**WHAT THE TASK ASKS**
Everything from the line with "with Solana network." through the end of the entries must be transcribed exactly; no other lines belong in the answer.

**INPUT MATERIAL**
▽

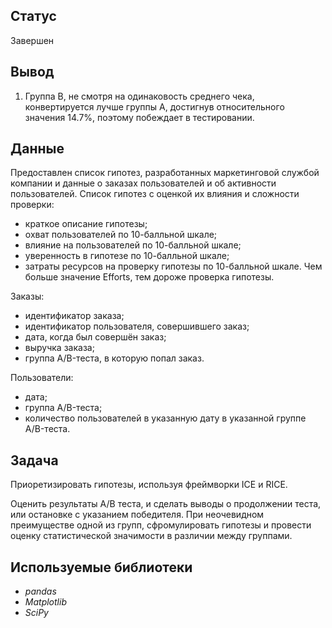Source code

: ## Статус

Завершен

## Вывод

1. Группа В, не смотря на одинаковость среднего чека, конвертируется лучше группы А, достигнув относительного значения 14.7%, поэтому побеждает в тестировании.


## Данные

Предоставлен список гипотез, разработанных маркетинговой службой компании и данные о заказах пользователей и об активности пользователей.
Список гипотез с оценкой их влияния и сложности проверки:
- краткое описание гипотезы;
- охват пользователей по 10-балльной шкале;
- влияние на пользователей по 10-балльной шкале;
- уверенность в гипотезе по 10-балльной шкале;
- затраты ресурсов на проверку гипотезы по 10-балльной шкале. Чем больше значение Efforts, тем дороже проверка гипотезы.

Заказы:
- идентификатор заказа;
- идентификатор пользователя, совершившего заказ;
- дата, когда был совершён заказ;
- выручка заказа;
- группа A/B-теста, в которую попал заказ.

Пользователи:
- дата;
- группа A/B-теста;
- количество пользователей в указанную дату в указанной группе A/B-теста.


## Задача

Приоретизировать гипотезы, используя фреймворки ICE и RICE.

Оценить результаты А/B теста, и сделать выводы о продолжении теста, или остановке с указанием победителя. При неочевидном преимуществе одной из групп, сфромулировать гипотезы и  провести оценку статистической значимости в различии между группами.


## Используемые библиотеки

* *pandas*
* *Matplotlib*
* *SciPy*

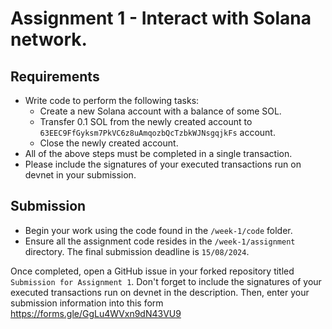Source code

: # Assignment 1 - Interact with Solana network.

## Requirements
- Write code to perform the following tasks:
    - Create a new Solana account with a balance of some SOL.
    - Transfer 0.1 SOL from the newly created account to `63EEC9FfGyksm7PkVC6z8uAmqozbQcTzbkWJNsgqjkFs` account.
    - Close the newly created account.
- All of the above steps must be completed in a single transaction.
- Please include the signatures of your executed transactions run on devnet in your submission.

## Submission
- Begin your work using the code found in the `/week-1/code` folder.
- Ensure all the assignment code resides in the `/week-1/assignment` directory. The final submission deadline is `15/08/2024`.

Once completed, open a GitHub issue in your forked repository titled `Submission for Assignment 1`. Don't forget to include the signatures of your executed transactions run on devnet in the description. Then, enter your submission information into this form https://forms.gle/GgLu4WVxn9dN43VU9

△

**ANSWER SECTION**
: # Assignment 1 - Interact with Solana network.

## Requirements
- Write code to perform the following tasks:
    - Create a new Solana account with a balance of some SOL.
    - Transfer 0.1 SOL from the newly created account to `63EEC9FfGyksm7PkVC6z8uAmqozbQcTzbkWJNsgqjkFs` account.
    - Close the newly created account.
- All of the above steps must be completed in a single transaction.
- Please include the signatures of your executed transactions run on devnet in your submission.

## Submission
- Begin your work using the code found in the `/week-1/code` folder.
- Ensure all the assignment code resides in the `/week-1/assignment` directory. The final submission deadline is `15/08/2024`.

Once completed, open a GitHub issue in your forked repository titled `Submission for Assignment 1`. Don't forget to include the signatures of your executed transactions run on devnet in the description. Then, enter your submission information into this form https://forms.gle/GgLu4WVxn9dN43VU9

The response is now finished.